Units of Study: Nonfiction, Content-Area, Personal Essay

Habits of Mind: gathering data through all senses

Reading Skills: envisionment, inference

Writing Skills: using repetition, incorporating rhythm and rhyme, using sparkling vocabulary, using alliteration

My Thoughts: A few months ago I received a GrowLab through a DonorsChoose grant.  We received support from an educator at the Brooklyn Botanic Gardens and created corsage box terrariums.  Students planted cuttings from three different plants that thrive in the rainforest.  I plan on reading this book soon to support our gardening experience.  The text in this book is so vivid that as I read it I can actually feel the humidity of the rainforest.  It’s a great text for teaching students how to interpret metaphors.  At the end of the book, the author writes a message to her readers encouraging us to find out more about saving the rapidly disappearing rainforest.  Though it’s not technically a personal essay, you could use sections of the message as a mentor text.

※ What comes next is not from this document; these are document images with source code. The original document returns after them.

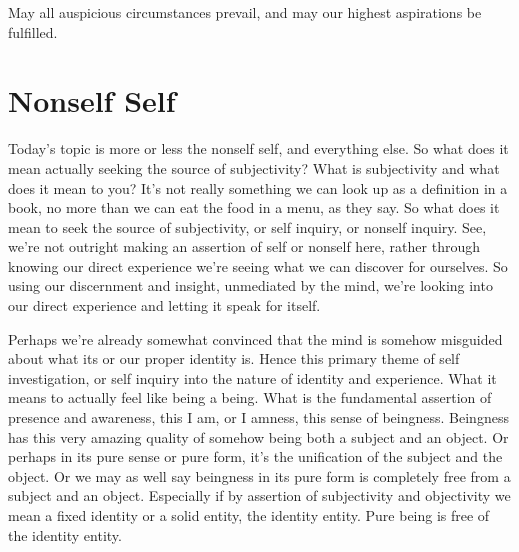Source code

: \documentclass[12pt,openany]{book}
\begin{document}
May all auspicious circumstances prevail, and may our highest aspirations be fulfilled.

\begin{figure}[h]
    \centering
\end{figure}

\chapter*{Nonself Self}

Today's topic is more or less the nonself self, and everything else. So what does it mean actually seeking the source of subjectivity? What is subjectivity and what does it mean to you? It's not really something we can look up as a definition in a book, no more than we can eat the food in a menu, as they say. So what does it mean to seek the source of subjectivity, or self inquiry, or nonself inquiry. See, we're not outright making an assertion of self or nonself here, rather through knowing our direct experience we're seeing what we can discover for ourselves. So using our discernment and insight, unmediated by the mind, we're looking into our direct experience and letting it speak for itself.

Perhaps we're already somewhat convinced that the mind is somehow misguided about what its or our proper identity is. \linebreak Hence this primary theme of self investigation, or self inquiry into the nature of identity and experience. What it means to actually feel like being a being. What is the fundamental assertion of presence and awareness, this I am, or I amness, this sense of beingness. Beingness has this very amazing quality of somehow being both a subject and an object. Or perhaps in its pure sense or pure form, it's the unification of the subject and the object. Or we may as well say beingness in its pure form is completely free from a subject and an object. Especially if by assertion of subjectivity and objectivity we mean a fixed identity or a solid entity, the identity entity. Pure being is free of the identity entity.
\end{document}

November 2, 2009 at 8:55 pm Leave a comment

100. Should There Be Zoos? A Persuasive Text by Tony Stead with Judy Ballester and her fourth grade class

should there be zoosRetell: A collection of persuasive, well-researched essays that explore whether or not we should have zoos.  The anthology includes a glossary and a description of the process they went through to write the book.

Topics: zoos, persuasive text, arguments, endangered species, reintroduction

Units of Study: Content-Area, Personal Essay

Tribes: mutual respect

Habits of Mind: thinking and communicating with clarity and precision

Writing Skills: defining a word within a sentence, incorporating precise vocabulary, developing a persuasive voice

My Thoughts: Though the unit is a month away, my school’s literacy coach and I are beginning to collect mentor texts for the personal essay unit.  Here is a text that you could use for either Personal Essay or Content-Area writing.  The essays not only make good mentor texts but the description of the writing process is important to share with students as they embark on an essay unit.  The authors included ten steps to writing a persuasive text.  I’m particularly found of number eight: “After doing lots of reading, observing, and note-taking, we put our new information into our arguments to make them stronger.  We constantly conferenced with our teachers.”

October 6, 2009 at 8:30 pm Leave a comment

94. This Land is Your Land by Woody Guthrie, Paintings by Kathy Jakobsen

this land is your landRetell: Woody Guthrie’s famous song in picture book form.  The book includes a tribute by Pete Seeger and information about Guthrie’s life.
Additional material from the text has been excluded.